Economically, what will be the result of these proposals?  The “windfall profits tax” is intended to shift some income from the various companies involved in oil to the government.  What the government will do with the additional taxes has not yet been worked out.  Economically, I doubt that any government conceived “windfall profits tax” will be beneficial.  As I stated in the April 27th post, I don’t think an agreement can be reached as to the amount of any “windfall profit” nor economically should there be a “windfall profit tax”.      

The temporary removing of taxes may have the unintended consequence of actually increasing the price for gasoline.  If the price is lower, the demand may well increase.  Increasing demand without a subsequent increase in supply usually leads to HIGHER prices.  The end result may mean the actual price is similar to the present price with the government receiving less tax revenue.  If the $100 rebate is used to purchase gasoline and therefore increasing demand, the price will not be significantly changed or will continue to increase.  The government will just be giving consumers addition income to demand more gasoline.  

Economically, only three things will lower gasoline prices.  Decreased demand, increased supply, or a combination of decreased demand and increased supply.  If you want lower prices, buy less gasoline.  That means driving less, not buying SUV’s and other vehicles that provide low gasoline mileage, finding and using alternative means of transportation, and developing and using alternative fuels among other approaches.

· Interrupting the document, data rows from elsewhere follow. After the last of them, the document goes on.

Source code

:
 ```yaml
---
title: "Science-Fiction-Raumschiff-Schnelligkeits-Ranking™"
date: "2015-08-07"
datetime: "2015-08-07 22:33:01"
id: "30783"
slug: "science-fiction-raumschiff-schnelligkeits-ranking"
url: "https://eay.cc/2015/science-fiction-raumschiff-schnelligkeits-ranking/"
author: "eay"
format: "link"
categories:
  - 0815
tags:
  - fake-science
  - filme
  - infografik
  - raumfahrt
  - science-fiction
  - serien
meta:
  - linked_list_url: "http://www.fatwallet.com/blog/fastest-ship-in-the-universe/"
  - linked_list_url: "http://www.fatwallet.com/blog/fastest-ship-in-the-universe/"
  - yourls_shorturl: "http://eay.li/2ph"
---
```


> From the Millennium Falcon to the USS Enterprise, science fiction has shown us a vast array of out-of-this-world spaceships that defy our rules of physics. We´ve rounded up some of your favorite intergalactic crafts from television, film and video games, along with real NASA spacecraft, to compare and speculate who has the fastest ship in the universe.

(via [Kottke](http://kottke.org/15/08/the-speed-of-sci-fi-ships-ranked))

Unfortunately, these alternatives take time to occur.  Unfortunately, we knew there was a major problem since at least the 1970’s when consumers were waiting in line for hours for gasoline.  Unfortunately, we basically ignored solutions once the crisis subsided.  Unfortunately, the demand for gasoline is far greater worldwide now than it was then giving our actions less of an impact worldwide.  Unfortunately, instead of demanding fuel efficient vehicles, we demanded SUV’s.  Unfortunately, we need the will to make major changes over a long period of time and we have not demonstrated an ability to get past our momentary, perceived selfish interests.

I heard this last week and I don’t remember the source.  Supposedly, a representative of an oil producing nation told an U.S. representative that if the U.S. begins programs to shift our dependence on oil, the oil producing countries would simply lower prices.

What would be the result?  The implication seemed to be that the oil producing countries know that lowering the price would basically stop our drive to find and use alternatives to oil.  Why would he believe this?  Because that was exactly what happened after the crisis of the 1970’s.  After the crisis was perceived to be over, we stopped pushing for solutions.  The result?  We are more dependent upon oil today than we were then!    

It’s time we took responsibility for our actions.  It’s time to end our five second attention span.  It’s time to start making sacrifices for the good of the nation and the economy.  It’s time to pay attention and benefit from the “laws of supply and demand”.  It’s time to allow the pain of high prices to change our collective behavior.

If not, we will get pass this.  Price will eventually be lower. And we will probably go through this for a third, fourth, fifth time until we finally start changing our demand and supply behavior.  There are only three choices—change now, change later after more pain, or don’t change and go through this again and again.  It will not be the politicians; it will be our fault.  We ultimately as consumers determine supply and demand!